» WHAT YOU NEED TO DO:
Extract, from the records beneath this instruction, each line that contains the word "your".

» SUPPLIED MATERIAL:
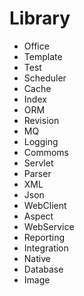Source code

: # Library

* Office
* Template
* Test
* Scheduler
* Cache
* Index
* ORM
* Revision
* MQ
* Logging
* Commoms
* Servlet
* Parser
* XML
* Json
* WebClient
* Aspect
* WebService
* Reporting
* Integration
* Native
* Database
* Image

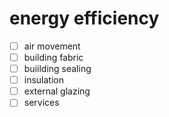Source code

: # energy efficiency 

  - [ ] air movement
  - [ ] building fabric
  - [ ] buiilding sealing
  - [ ] insulation
  - [ ] external glazing
  - [ ] services
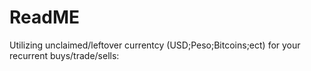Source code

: # ReadME
Utilizing unclaimed/leftover currentcy (USD;Peso;Bitcoins;ect) for your recurrent buys/trade/sells:
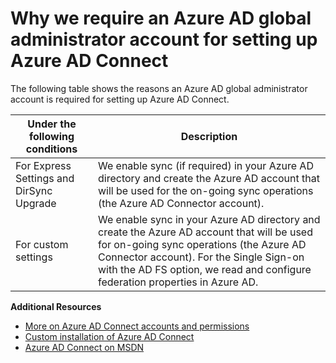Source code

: <properties
	pageTitle="Why we require an Azure AD global administrator account for setting up Azure AD Connect | Windows Azure"
	description="Custom settings description of why we require a global admin account."
	services="active-directory"
	documentationCenter=""
	authors="billmath"
	manager="stevenpo"
	editor="curtand"/>

<tags
	ms.service="active-directory"
	ms.date="10/13/2015"
	wacn.date=""/>

# Why we require an Azure AD global administrator account for setting up Azure AD Connect

The following table shows the reasons an Azure AD global administrator account is required for setting up Azure AD Connect.

Under the following conditions  | Description
------------- | ------------- |
For Express Settings and DirSync Upgrade | We enable sync (if required) in your Azure AD directory and create the Azure AD account that will be used for the on-going sync operations (the Azure AD Connector account).
For custom settings | We enable sync in your Azure AD directory and create the Azure AD account that will be used for on-going sync operations (the Azure AD Connector account).  For the Single Sign-on with the AD FS option, we read and configure federation properties in Azure AD.



**Additional Resources**


* [More on Azure AD Connect accounts and permissions](/documentation/articles/active-directory-aadconnect-account-summary)
* [Custom installation of Azure AD Connect](/documentation/articles/active-directory-aadconnect-get-started-custom)
* [Azure AD Connect on MSDN](https://msdn.microsoft.com/zh-cn/library/azure/dn832695.aspx) 

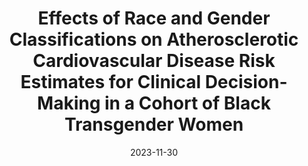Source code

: ---
layout: publication
authors: "Poteat, T., Lett, E., Rich, A. J., Jiang, H., Wirtz, A. L., Radix, A., Reisner, S. L., Harris, A. B., Malone, J., La Cava, W. G., Lesko, C. R., Mayer, K. H., & Streed, C. G."
date: 2023-11-30
publication: Health Equity
title: "Effects of Race and Gender Classifications on Atherosclerotic Cardiovascular Disease Risk Estimates for Clinical Decision-Making in a Cohort of Black Transgender Women"
link: https://doi.org/10.1089/heq.2023.0066
pdf: https://www.liebertpub.com/doi/pdf/10.1089/heq.2023.0066?download=true
tags:
    - fairness
---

» TASK RESPONSE:
Utilizing unclaimed/leftover currentcy (USD;Peso;Bitcoins;ect) for your recurrent buys/trade/sells:
For Express Settings and DirSync Upgrade | We enable sync (if required) in your Azure AD directory and create the Azure AD account that will be used for the on-going sync operations (the Azure AD Connector account).
For custom settings | We enable sync in your Azure AD directory and create the Azure AD account that will be used for on-going sync operations (the Azure AD Connector account).  For the Single Sign-on with the AD FS option, we read and configure federation properties in Azure AD.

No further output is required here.